# Is ESP real? Is it natural?



## Bigshadow (Jul 14, 2006)

Sorry, I figured I would start a new thread instead of drifting an existing one...   Here is the post in question...

http://www.martialtalk.com/forum/showpost.php?p=575565&postcount=45



			
				Tulisan said:
			
		

> Something like ESP.... couldn't it be something that we all have?

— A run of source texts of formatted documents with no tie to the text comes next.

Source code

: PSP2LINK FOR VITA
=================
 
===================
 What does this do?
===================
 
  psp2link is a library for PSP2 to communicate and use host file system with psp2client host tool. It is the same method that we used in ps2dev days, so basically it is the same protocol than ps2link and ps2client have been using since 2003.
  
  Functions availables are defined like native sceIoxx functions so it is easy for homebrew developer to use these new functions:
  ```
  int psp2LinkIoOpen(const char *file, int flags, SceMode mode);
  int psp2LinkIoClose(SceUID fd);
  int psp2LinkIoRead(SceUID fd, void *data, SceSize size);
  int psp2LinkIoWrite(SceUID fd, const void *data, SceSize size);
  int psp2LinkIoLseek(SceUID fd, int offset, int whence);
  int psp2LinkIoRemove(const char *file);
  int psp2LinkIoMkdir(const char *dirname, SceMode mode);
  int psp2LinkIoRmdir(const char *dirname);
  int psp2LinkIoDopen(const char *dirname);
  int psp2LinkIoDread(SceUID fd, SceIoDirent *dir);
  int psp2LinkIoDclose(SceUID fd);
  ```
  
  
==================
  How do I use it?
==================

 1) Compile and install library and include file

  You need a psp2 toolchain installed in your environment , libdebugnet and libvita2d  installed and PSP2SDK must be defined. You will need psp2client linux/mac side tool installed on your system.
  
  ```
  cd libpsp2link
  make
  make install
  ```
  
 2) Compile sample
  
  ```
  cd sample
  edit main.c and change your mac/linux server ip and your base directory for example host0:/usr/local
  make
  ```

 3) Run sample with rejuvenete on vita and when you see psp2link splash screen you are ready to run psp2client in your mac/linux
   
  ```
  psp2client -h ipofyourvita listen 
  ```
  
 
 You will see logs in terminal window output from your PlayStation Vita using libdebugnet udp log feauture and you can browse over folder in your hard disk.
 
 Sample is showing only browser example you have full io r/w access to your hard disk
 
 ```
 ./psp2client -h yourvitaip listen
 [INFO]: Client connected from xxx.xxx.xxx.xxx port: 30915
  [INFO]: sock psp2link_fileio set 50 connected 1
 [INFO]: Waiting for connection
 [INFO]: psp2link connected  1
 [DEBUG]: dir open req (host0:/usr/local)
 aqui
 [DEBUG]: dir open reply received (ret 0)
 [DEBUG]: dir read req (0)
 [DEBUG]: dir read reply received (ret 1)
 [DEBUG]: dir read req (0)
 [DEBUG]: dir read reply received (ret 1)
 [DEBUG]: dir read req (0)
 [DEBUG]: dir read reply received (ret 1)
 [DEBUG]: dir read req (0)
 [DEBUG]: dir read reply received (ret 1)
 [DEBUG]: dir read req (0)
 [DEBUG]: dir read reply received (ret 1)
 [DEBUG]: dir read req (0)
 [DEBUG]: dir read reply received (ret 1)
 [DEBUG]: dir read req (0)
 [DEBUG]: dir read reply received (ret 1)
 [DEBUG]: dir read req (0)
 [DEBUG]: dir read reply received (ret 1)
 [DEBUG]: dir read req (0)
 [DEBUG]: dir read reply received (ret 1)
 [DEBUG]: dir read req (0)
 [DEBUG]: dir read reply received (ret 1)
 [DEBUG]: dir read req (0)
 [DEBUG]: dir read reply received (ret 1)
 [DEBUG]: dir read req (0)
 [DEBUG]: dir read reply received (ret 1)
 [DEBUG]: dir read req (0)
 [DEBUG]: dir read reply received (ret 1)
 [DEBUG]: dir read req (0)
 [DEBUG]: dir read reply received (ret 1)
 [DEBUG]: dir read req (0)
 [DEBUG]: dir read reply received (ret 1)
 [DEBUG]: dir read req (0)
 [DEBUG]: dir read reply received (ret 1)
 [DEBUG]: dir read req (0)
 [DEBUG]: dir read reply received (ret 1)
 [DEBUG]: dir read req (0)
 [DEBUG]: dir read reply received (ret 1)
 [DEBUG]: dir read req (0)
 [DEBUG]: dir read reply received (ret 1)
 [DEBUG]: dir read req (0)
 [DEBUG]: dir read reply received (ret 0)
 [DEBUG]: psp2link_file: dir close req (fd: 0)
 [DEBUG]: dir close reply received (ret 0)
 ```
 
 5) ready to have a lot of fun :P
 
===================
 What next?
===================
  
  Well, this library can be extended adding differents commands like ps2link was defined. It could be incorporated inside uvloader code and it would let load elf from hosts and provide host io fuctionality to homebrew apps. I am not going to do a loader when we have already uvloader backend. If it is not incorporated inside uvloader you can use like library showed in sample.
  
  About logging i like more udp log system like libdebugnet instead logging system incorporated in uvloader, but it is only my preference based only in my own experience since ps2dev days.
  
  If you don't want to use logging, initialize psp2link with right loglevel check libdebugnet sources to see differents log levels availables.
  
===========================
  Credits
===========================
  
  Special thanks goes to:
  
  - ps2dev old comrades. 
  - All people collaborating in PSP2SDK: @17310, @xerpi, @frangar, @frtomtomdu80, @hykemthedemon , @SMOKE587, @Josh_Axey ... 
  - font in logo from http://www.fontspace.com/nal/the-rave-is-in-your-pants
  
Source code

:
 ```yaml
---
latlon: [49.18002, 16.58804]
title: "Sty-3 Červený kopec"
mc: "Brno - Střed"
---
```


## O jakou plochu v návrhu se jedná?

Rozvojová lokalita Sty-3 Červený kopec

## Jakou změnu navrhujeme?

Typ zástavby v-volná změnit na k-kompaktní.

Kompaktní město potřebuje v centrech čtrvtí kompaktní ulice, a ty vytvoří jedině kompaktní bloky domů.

Oh, I believe it is very natural. I do not believe there is anything magical about it. I believe it is as natural as the gazelle that can feel the lion stalking them in the weeds, even though they have not yet smelled him, heard him, or seen him, they sense it. I all mammals have this ability, just we humans have taught ourselves not to trust what we feel, unless we "See" it. As with the Gazelle, seeing the lion may mean he is too late. I firmly believe this is part of our natural survival instincts.


----------



## Cryozombie (Jul 14, 2006)

Bigshadow said:
			
		

> Oh, I believe it is very natural. I do not believe there is anything magical about it. I believe it is as natural as the gazelle that can feel the lion stalking them in the weeds, even though they have not yet smelled him, heard him, or seen him, they sense it. I all mammals have this ability, just we humans have taught ourselves not to trust what we feel, unless we "See" it. As with the Gazelle, seeing the lion may mean he is too late. I firmly believe this is part of our natural survival instincts.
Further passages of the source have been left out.